### Plain-text document sources
=-=-=-=-=

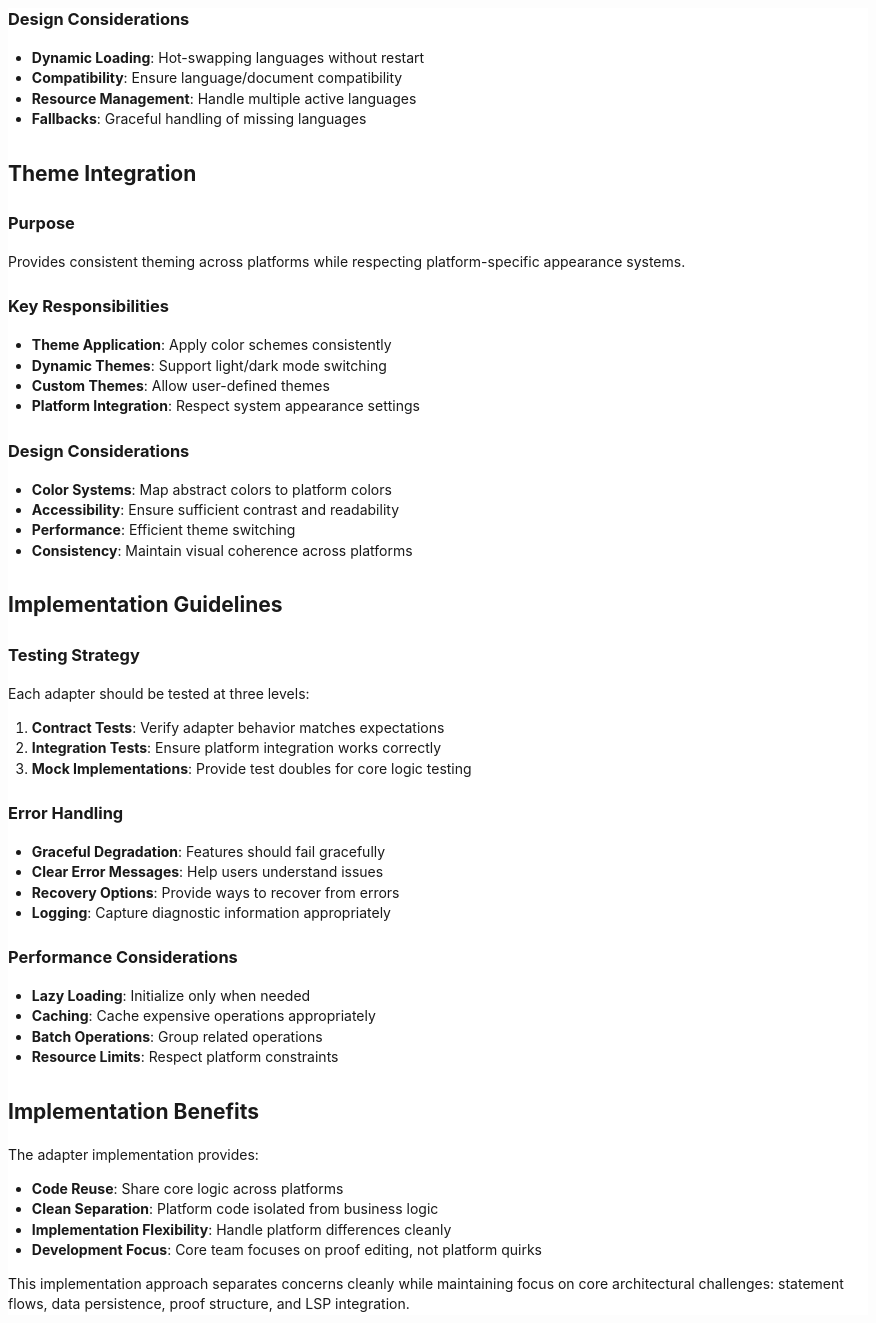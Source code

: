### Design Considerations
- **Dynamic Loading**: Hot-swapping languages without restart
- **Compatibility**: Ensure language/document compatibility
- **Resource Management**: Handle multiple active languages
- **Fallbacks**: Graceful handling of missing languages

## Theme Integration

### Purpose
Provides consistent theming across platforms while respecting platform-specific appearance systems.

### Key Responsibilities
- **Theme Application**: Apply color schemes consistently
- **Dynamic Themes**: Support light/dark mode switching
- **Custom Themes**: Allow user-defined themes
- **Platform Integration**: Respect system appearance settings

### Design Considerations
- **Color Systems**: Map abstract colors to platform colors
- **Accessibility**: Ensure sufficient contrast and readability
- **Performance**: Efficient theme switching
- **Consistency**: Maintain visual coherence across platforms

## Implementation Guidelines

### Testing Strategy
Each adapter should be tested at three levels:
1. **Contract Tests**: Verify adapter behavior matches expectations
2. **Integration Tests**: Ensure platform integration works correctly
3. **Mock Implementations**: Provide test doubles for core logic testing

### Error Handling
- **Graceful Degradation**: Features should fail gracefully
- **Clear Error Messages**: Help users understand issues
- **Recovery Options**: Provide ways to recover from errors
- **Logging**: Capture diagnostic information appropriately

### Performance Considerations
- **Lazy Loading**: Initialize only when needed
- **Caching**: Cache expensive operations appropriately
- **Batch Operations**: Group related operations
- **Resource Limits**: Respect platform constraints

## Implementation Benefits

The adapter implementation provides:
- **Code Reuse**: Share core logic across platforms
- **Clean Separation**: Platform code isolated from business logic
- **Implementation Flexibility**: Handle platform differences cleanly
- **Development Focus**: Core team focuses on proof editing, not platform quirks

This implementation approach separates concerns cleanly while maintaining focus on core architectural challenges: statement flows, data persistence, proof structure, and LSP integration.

=-=-=-=-=

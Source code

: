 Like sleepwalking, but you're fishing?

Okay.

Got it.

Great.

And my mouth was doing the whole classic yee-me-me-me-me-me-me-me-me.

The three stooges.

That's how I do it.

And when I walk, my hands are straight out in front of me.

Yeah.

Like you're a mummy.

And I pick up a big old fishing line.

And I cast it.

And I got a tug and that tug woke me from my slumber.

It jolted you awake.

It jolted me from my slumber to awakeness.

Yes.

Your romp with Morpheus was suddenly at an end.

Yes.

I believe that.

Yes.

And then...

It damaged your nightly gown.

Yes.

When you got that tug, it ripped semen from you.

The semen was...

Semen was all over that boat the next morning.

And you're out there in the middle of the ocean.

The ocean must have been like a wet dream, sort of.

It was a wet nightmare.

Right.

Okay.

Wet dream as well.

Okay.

=-=-=-=-=

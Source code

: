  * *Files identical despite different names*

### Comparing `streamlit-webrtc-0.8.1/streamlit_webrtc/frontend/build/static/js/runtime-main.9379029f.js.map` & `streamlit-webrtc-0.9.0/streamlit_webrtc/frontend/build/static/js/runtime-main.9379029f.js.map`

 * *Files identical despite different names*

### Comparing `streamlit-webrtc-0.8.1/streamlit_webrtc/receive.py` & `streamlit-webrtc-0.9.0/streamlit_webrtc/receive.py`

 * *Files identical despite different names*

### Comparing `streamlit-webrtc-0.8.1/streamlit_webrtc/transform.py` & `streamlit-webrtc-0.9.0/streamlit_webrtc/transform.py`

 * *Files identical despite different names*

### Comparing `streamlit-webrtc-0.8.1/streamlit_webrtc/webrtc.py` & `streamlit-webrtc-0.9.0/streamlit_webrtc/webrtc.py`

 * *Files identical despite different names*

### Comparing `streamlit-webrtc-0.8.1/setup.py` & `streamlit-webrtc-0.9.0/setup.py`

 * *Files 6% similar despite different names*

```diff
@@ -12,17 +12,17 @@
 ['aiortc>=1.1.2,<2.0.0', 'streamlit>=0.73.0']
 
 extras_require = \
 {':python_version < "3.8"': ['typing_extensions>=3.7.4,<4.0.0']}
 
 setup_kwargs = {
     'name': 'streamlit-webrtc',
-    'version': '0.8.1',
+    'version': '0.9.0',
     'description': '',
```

=-=-=-=-=

For the string "three", work out how many lines of the data contain it; answer with the number alone.

2